IRS Data: The rich pay 80% of U.S. taxes

The likes of Bernie Sanders, as well as the recent Panama Papers, would have you believe that the rich don’t pay any taxes at all. If you listen to liberal politicians and economists, you’d think that the wealthy are getting off scot-free when it comes to paying their “fair share.”

But it seems that the rich are paying far more than their fair share. In fact, if you’re discussing the matter of fairness, the rest of the country isn’t paying their so-called fair share, at least according to a new report.

Using data from the Internal Revenue Service (IRS), the Washington Beacon reported that the rich have paid 80 percent of all the taxes in the United States. Eighty percent!

In 2014, Americans were forced to hand over $1,358,093,169,000 to the IRS in individual income taxes. Of this, Americans earning at least six figures paid $1,079,392,180,000, or 79.5 percent of the total.

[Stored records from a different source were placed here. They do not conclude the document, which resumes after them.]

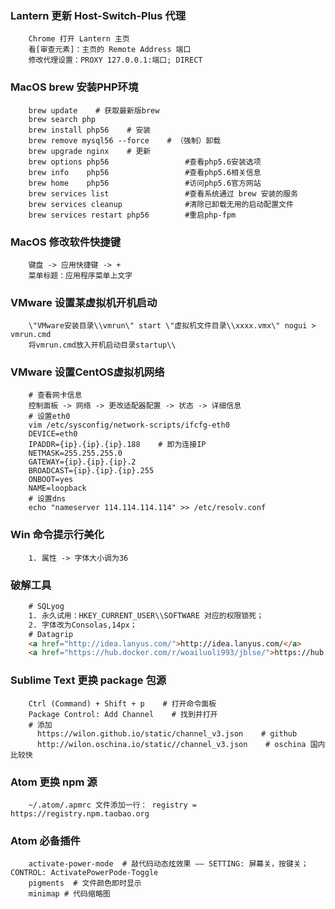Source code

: 
### Lantern 更新 Host-Switch-Plus 代理
```shell
    Chrome 打开 Lantern 主页
    看[审查元素]：主页的 Remote Address 端口
    修改代理设置：PROXY 127.0.0.1:端口; DIRECT
```

### MacOS brew 安装PHP环境
```shell
    brew update    # 获取最新版brew
    brew search php
    brew install php56    # 安装
    brew remove mysql56 --force    # （强制）卸载
    brew upgrade nginx    # 更新
    brew options php56                 #查看php5.6安装选项
    brew info    php56                 #查看php5.6相关信息
    brew home    php56                 #访问php5.6官方网站
    brew services list                 #查看系统通过 brew 安装的服务
    brew services cleanup              #清除已卸载无用的启动配置文件
    brew services restart php56        #重启php-fpm
```

### MacOS 修改软件快捷键
```shell
    键盘 -> 应用快捷键 -> +
    菜单标题：应用程序菜单上文字
```

### VMware 设置某虚拟机开机启动
```shell
    \"VMware安装目录\\vmrun\" start \"虚拟机文件目录\\xxxx.vmx\" nogui > vmrun.cmd
    将vmrun.cmd放入开机启动目录startup\\
```

### VMware 设置CentOS虚拟机网络
```shell
    # 查看网卡信息
    控制面板 -> 网络 -> 更改适配器配置 -> 状态 -> 详细信息
    # 设置eth0
    vim /etc/sysconfig/network-scripts/ifcfg-eth0
    DEVICE=eth0
    IPADDR={ip}.{ip}.{ip}.188    # 即为连接IP
    NETMASK=255.255.255.0
    GATEWAY={ip}.{ip}.{ip}.2
    BROADCAST={ip}.{ip}.{ip}.255
    ONBOOT=yes
    NAME=loopback
    # 设置dns
    echo "nameserver 114.114.114.114" >> /etc/resolv.conf
```

### Win 命令提示行美化
```shell
    1. 属性 -> 字体大小调为36
```

### 破解工具
```html
    # SQLyog
    1. 永久试用：HKEY_CURRENT_USER\\SOFTWARE 对应的权限锁死；
    2. 字体改为Consolas,14px；
    # Datagrip
    <a href="http://idea.lanyus.com/">http://idea.lanyus.com/</a>
    <a href="https://hub.docker.com/r/woailuoli993/jblse/">https://hub.docker.com/r/woailuoli993/jblse/</a>
```

### Sublime Text 更换 package 包源
```shell
    Ctrl (Command) + Shift + p    # 打开命令面板
    Package Control: Add Channel    # 找到并打开
    # 添加
      https://wilon.github.io/static/channel_v3.json    # github
      http://wilon.oschina.io/static//channel_v3.json    # oschina 国内比较快
```

### Atom 更换 npm 源
```shell
    ~/.atom/.apmrc 文件添加一行： registry = https://registry.npm.taobao.org
```

### Atom 必备插件
```shell
    activate-power-mode  # 敲代码动态炫效果 —— SETTING: 屏幕关，按键关；CONTROL: ActivatePowerPode-Toggle
    pigments  # 文件颜色即时显示
    minimap # 代码缩略图
```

“Liberals say that high earners pay a high share of taxes only because they have high incomes,” said Chris Edwards, a tax policy expert at the Cato Institute, in the Beacon report. “But high earners also pay much higher tax rates than everyone else. For example, Congressional Budget Office data show that the average federal income tax rate for the top fifth of households is 14 percent, but the average rate for the middle fifth is only 2 percent.”

When a Bernie Sanders supporter or a socialist activist claims that the rich refuse to pay their fair share of taxes, be sure to send them to this report.

In 1922, renowned economist Ludwig von Mises wrote: “Nothing is more calculated to make a demagogue popular than a constantly reiterated demand for heavy taxes on the rich.” Well, shouldn’t the left be happy now that they have their wish? The rich pay 80 percent of the nation’s taxes.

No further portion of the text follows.